There used to be one object in every English village that stood out as a symbol of stable government and a refuge to the traveller: the telephone booth. This cast iron structure in imperial red was designed in 1924 by Sir Giles Gilbert Scott. Like many architects who worked in the Indian summer of the British empire, Scott was eclectic, able to draw on classical, Gothic and proto-modern motifs in order to provide a rich vocabulary of detail, responsive to the new demands of the industrial age. His telephone booth is a case in point. Classical in outline and inspired by Sir John Soane’s tomb for his wife in Saint Pancras churchyard, it is nevertheless an unashamed product of industrialism, with a suggestion of Bauhaus naughtiness in its fenestration. So suitable did this form prove to the streets and villages of England that it would often be seen on Christmas cards, upright in a sea of snow, beside the Gothic spire, the gabled cottage and the five-barred gate. It was a paradigm of what street architecture should be: permanent, dignified, expressing an idea of legitimate order.
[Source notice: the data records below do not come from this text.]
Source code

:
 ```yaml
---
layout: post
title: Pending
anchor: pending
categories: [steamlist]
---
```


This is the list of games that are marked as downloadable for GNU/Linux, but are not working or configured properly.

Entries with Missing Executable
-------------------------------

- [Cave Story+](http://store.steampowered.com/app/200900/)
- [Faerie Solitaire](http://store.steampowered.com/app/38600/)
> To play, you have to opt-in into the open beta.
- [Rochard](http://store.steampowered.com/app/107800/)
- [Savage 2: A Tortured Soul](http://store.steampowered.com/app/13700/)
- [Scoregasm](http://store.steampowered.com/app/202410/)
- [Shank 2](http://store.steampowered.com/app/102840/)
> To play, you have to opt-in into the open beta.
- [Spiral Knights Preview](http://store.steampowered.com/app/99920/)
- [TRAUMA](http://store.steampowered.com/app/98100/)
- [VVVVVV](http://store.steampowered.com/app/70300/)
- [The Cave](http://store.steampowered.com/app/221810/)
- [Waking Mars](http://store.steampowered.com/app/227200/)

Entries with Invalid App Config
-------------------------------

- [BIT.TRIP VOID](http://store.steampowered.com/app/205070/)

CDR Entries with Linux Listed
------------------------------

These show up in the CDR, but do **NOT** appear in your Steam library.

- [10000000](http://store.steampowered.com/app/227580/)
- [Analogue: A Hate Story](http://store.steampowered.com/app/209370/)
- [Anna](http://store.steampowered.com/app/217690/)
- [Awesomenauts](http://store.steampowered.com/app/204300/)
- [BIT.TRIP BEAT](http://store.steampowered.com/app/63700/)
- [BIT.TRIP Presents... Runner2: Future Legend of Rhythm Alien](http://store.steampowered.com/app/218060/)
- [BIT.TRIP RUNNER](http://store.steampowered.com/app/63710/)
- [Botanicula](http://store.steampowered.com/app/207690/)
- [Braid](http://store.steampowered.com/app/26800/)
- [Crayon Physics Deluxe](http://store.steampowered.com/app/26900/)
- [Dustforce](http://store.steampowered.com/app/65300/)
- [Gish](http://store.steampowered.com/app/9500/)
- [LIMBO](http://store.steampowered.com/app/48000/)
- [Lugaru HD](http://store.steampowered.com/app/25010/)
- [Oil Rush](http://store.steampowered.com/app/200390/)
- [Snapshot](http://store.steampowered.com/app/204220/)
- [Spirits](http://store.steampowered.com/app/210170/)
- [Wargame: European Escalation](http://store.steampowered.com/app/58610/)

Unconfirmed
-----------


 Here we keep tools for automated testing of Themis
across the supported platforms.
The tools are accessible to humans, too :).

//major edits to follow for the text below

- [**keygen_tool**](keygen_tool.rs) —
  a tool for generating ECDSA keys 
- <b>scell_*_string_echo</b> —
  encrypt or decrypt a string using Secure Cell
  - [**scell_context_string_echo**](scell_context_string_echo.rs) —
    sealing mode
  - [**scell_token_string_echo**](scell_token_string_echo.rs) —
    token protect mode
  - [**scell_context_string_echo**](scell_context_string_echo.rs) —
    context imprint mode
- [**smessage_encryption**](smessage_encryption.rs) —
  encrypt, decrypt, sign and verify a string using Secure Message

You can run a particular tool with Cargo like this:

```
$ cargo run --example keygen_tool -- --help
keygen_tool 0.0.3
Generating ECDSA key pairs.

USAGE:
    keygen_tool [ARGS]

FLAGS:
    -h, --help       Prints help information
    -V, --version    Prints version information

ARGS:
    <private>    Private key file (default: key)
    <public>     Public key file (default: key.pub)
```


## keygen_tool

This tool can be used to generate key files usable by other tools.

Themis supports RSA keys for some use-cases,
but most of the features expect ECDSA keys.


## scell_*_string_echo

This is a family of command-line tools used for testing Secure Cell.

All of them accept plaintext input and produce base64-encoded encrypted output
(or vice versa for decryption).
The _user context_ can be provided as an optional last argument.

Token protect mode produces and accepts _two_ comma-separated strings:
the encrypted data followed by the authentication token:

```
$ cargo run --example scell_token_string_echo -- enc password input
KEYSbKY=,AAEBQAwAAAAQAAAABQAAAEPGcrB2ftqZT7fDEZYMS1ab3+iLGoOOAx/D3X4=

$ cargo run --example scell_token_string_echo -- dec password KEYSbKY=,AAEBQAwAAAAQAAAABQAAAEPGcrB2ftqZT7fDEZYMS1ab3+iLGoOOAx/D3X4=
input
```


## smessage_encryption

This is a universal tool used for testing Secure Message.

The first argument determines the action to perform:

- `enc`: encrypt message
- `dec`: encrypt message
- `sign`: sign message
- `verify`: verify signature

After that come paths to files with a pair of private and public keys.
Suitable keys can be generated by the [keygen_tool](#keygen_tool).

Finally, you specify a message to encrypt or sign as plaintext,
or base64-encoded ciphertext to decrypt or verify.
With the privatisation of the telephone network, Britain took a giant leap into the future. The first sign of this was the rapid disappearance of Scott’s familiar landmark in favour of a barbarous concoction in alloy and shatterproof glass, of the kind familiar from the streets of New York. The new telephone booth is often open to the elements and to the commotion of the city street. It offers neither shelter nor privacy to its occupant; it is void of style or architectural meaning. It represents not stability and lawful order but movement and unceasing change; it is a visible reminder of the futility of listening for ancestral voices amid the din of the city. You do not enter the New York telephone booth, but reach out to it as you pass. It is not the reassuring symbol of a permanent home, with which you can at any moment make soothing contact. It is a place from which you cry for help into a void from which help can never come.
This contrast illustrates a profound change in our perception of public space. The street is the public place par excellence, where the city impresses its character on those who live in it and vindicates, if it can, the society which it exists to sustain. The design of a city street was never, in the great epochs of civilisation, left to chance. The height, alignment, fenestration, and doorways of city houses were the subject of regulation, and the objects that were placed in the street for the benefit of passers-by confirmed their sense of a common way of life.